Walhasil, perjalanan bakal terhambat karena sebaran stasiun pengisian kendaraan listrik umum (SPKLU) fast charging untuk baterai LFP belum banyak tersedia.

“Hal lainnya berkaitan dengan perawatan tentunya belum banyak service station yang tersedia kecuali penghasil EV,” ujar Hendra kepada Bloomberg Technoz, Kamis (25/7/2024).

Hendra mengatakan biaya perawatan EV memang tidak tinggi, tetapi perlu dilakukan secara rutin, khususnya untuk AC serta ban.

Dengan demikian, IMA yakin permintaan nikel tetap bakal naik karena konsumen membutuhkan baterai EV yang memiliki kapasitas penyimpan listrik dengan durasi panjang.

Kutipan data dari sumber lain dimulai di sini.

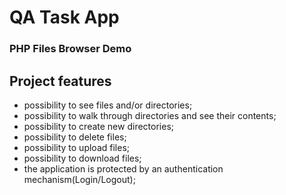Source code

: # QA Task App
### PHP Files Browser Demo
## Project features
- possibility to see files and/or directories;
- possibility to walk through directories and see their contents;
- possibility to create new directories;
- possibility to delete files;
- possibility to upload files;
- possibility to download files;
- the application is protected by an authentication mechanism(Login/Logout);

Sumber: McKinsey & Company

Sebelumnya, sebuah riset McKinsey & Company berjudul McKinsey Mobility Consumer Pulse edisi Juni 2024, menyatakan bahwa sebanyak 29% pemilik mobil listrik di tingkat global mempertimbangkan untuk kembali ke mobil berbasis bahan bakar minyak (BBM).

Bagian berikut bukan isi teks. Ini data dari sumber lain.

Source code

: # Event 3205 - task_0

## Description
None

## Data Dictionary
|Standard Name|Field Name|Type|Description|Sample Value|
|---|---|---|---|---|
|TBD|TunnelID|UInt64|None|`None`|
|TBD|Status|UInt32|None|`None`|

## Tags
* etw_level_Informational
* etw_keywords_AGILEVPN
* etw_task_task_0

Survei McKinsey melibatkan lebih dari 3.000 responden di 15 negara. Survei ini mencakup lebih dari 80% penjualan mobil dunia. Negara dengan responden terbanyak yang menjawab ingin kembali ke mobil BBM adalah Australia, dengan 49%. Disusul oleh Amerika Serikat/AS (46%) dan Brasil (38%).

Alasan tertinggi bagi mereka yang ingin kembali ke mobil BBM adalah fasilitas pengisian listrik yang belum memadai (35%). Lainnya adalah biaya perawatan yang mahal (34%) dan kesulitan berkendara dalam jarak jauh (32%).

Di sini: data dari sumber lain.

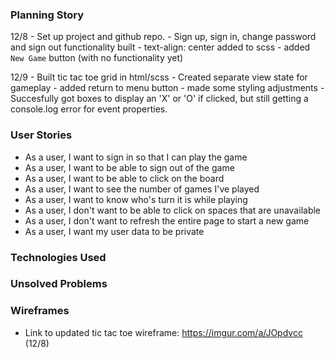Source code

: ### Planning Story
12/8 - Set up project and github repo.
     - Sign up, sign in, change password and sign out functionality built
     - text-align: center added to scss
     - added `New Game` button (with no functionality yet)

12/9 - Built tic tac toe grid in html/scss
     - Created separate view state for gameplay
     - added return to menu button
     - made some styling adjustments
     - Succesfully got boxes to display an 'X' or 'O' if clicked, but still getting a console.log error for event properties.

### User Stories
- As a user, I want to sign in so that I can play the game
- As a user, I want to be able to sign out of the game
- As a user, I want to be able to click on the board
- As a user, I want to see the number of games I've played
- As a user, I want to know who's turn it is while playing
- As a user, I don't want to be able to click on spaces that are unavailable
- As a user, I don't want to refresh the entire page to start a new game
- As a user, I want my user data to be private

### Technologies Used


### Unsolved Problems


### Wireframes
- Link to updated tic tac toe wireframe: https://imgur.com/a/JOpdvcc (12/8)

“Situasi ekonomi terkini juga sangat memengaruhi pembelian mobil,” sebut riset McKinsey.

Pertumbuhan penjualan EV global./dok. BNEF

Terbaru, survei lain dari BloombergNEF mengungkapkan pertumbuhan rata-rata penjualan kendaraan listrik global tahun lalu diperkirakan 29%, kurang dari setengah pertumbuhan tahun sebelumnya. Tahun ini, pertumbuhan penjualan diperkirakan terus melambat di angkat 21%.

Adapun, beberapa faktor yang dinilai memberatkan laju adopsi EV di banyak negara a.l. perhitungan keuangan untuk memiliki EV menjadi tidak lagi seimbang akibat pencabutan subsidi dan keringanan pajak di sejumlah negara, kurang banyak model dengan harga yang relatif terjangkau, kenaikan premi asuransi, biaya perbaikan yang tinggi, serta kekhawatiran penurunan harga jual mobil listrik bekas.

Faktor-faktor yang memberatkan kantong konsumen ini —ditambah dengan kekhawatiran akan infrastruktur pengisian baterai mobil listrik — menyebabkan terjadinya penurunan tingkat adopsi kendaraan bertenaga listrik di tingkat global, menurut BNEF.